By Dennis Crouch [UPDATED]
Soverain Softwarwe v. Newegg (Fed. Cir. 2013)
This Federal Circuit decision is fairly big news as far as its legal results. District Court Judge Davis rejected Newegg's obviousness argument
on summary judgment – finding each of the asserted patent claims not invalid. On appeal, the Federal Circuit has completely reversed that holding and instead finds here that all of the asserted claims are invalid as obvious. The case also raises a novel argument for secondary indicia of nonobviousness.
The unanimous opinion is written by Judge Newman and joined by Judges Prost and Reyna.
The Federal Circuit panel's approach here follows the lead of KSR International Co., v. Teleflex, Inc., 550 U.S. 398 (2007). In that case, the Supreme Court was able to make the legal conclusion that the asserted claims were obvious because the factual underpinnings of obviousness were not in material dispute.
Where, as here, the content of the prior art, the scope of the patent claim, and the level of ordinary skill in the art are not in material dispute, and the obviousness of the claim is apparent in light of these factors, summary judgment is appropriate.
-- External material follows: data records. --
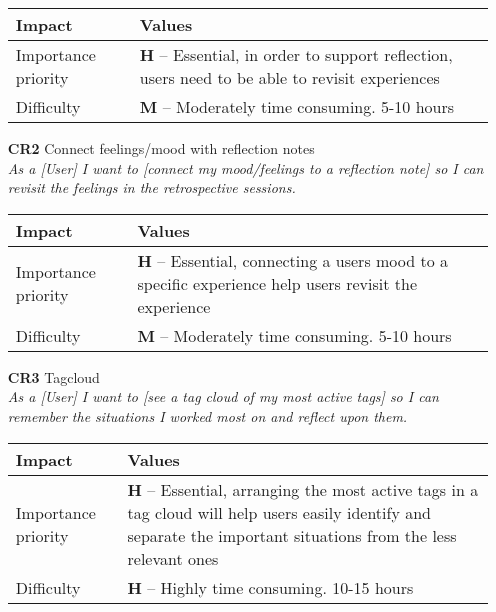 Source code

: \begin{itemize}
        \begin{tabular}{| l | p{8cm} |}
            \hline
            \rowcolor[gray]{0.8}
            \textbf{Impact} & \textbf{Values} \\
            \hline
            Importance priority & \textbf{H} -- Essential, in order to support reflection, users need to be able to revisit experiences\\
            Difficulty & \textbf{M} -- Moderately time consuming. 5-10 hours\\
            \hline
        \end{tabular}
    \vspace{0.5cm}

    \item[\textbf{CR2}] Connect feelings/mood with reflection notes\\
        \textit{\small{As a [User] I want to [connect my mood/feelings to a reflection note] so I can revisit the feelings in the retrospective sessions.}}

        \begin{tabular}{| l | p{8cm} |}
            \hline
            \rowcolor[gray]{0.8}
            \textbf{Impact} & \textbf{Values} \\
            \hline
            Importance priority & \textbf{H} -- Essential, connecting a users mood to a specific experience help users revisit the experience\\
            Difficulty & \textbf{M} -- Moderately time consuming. 5-10 hours\\
            \hline
        \end{tabular}
    \vspace{0.5cm}

    \item[\textbf{CR3}] Tagcloud\\
        \textit{\small{As a [User] I want to [see a tag cloud of my most active tags] so I can remember the situations I worked most on and reflect upon them.}}

        \begin{tabular}{| l | p{8cm} |}
            \hline
            \rowcolor[gray]{0.8}
            \textbf{Impact} & \textbf{Values} \\
            \hline
            Importance priority & \textbf{H} -- Essential, arranging the most active tags in a tag cloud will help users easily identify and separate the important situations from the less relevant ones\\
            Difficulty & \textbf{H} -- Highly time consuming. 10-15 hours\\
            \hline
        \end{tabular}
    \vspace{0.5cm}


\end{itemize}
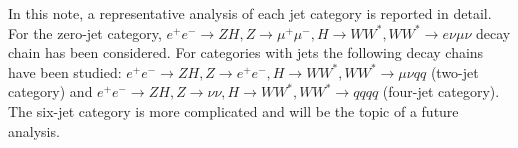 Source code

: \documentclass[11pt,a4paper]{cepcnote}
\begin{document}
In this note, a representative analysis of each jet category is reported in detail. For the zero-jet category, 
$e^+e^-\rightarrow ZH, Z\rightarrow \mu^+\mu^-, H\rightarrow WW^*, WW^*\rightarrow e\nu\mu\nu$ decay chain has been considered. 
For categories with jets the following decay chains have been studied:
$e^+e^-\rightarrow ZH, Z\rightarrow e^+e^-,  H\rightarrow WW^*, WW^*\rightarrow \mu\nu qq$ (two-jet category)  
and $e^+e^-\rightarrow ZH, Z\rightarrow \nu\nu,  H\rightarrow WW^*, WW^*\rightarrow qqqq$ (four-jet category).
The six-jet category is more complicated and will be the topic of a future analysis.


\end{document}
In his usual quotable way, Greg Aharonian writes that "A bit of commonsense leaks into the CAFC."
The asserted patents in this case are all eCommerce patents purchased out of bankruptcy. United States Patent Nos. 5,715,314, 5,909,492, and 7,272,639. The court walked through the obviousness of each different claim finding that (1) each element was found in the prior art and (2) the combination of elements would have been well within the skill of an ordinary database designer and GUI developer.
Licensing as Secondary Indicia of Nonobviousness: The court does have an interesting discussion of secondary indicia of nonobviousness. The patentee argued that the extensive licensing of its patent provided evidence of the patent's nonobviousness – asking the rhetorical question "why would someone pay to license an invalid patent?" The court did not entirely foreclose that argument in the future, but appears to have sided with Newegg's contention that the licenses were taken "to avoid the costs of litigation" and not to take advantage of the invention.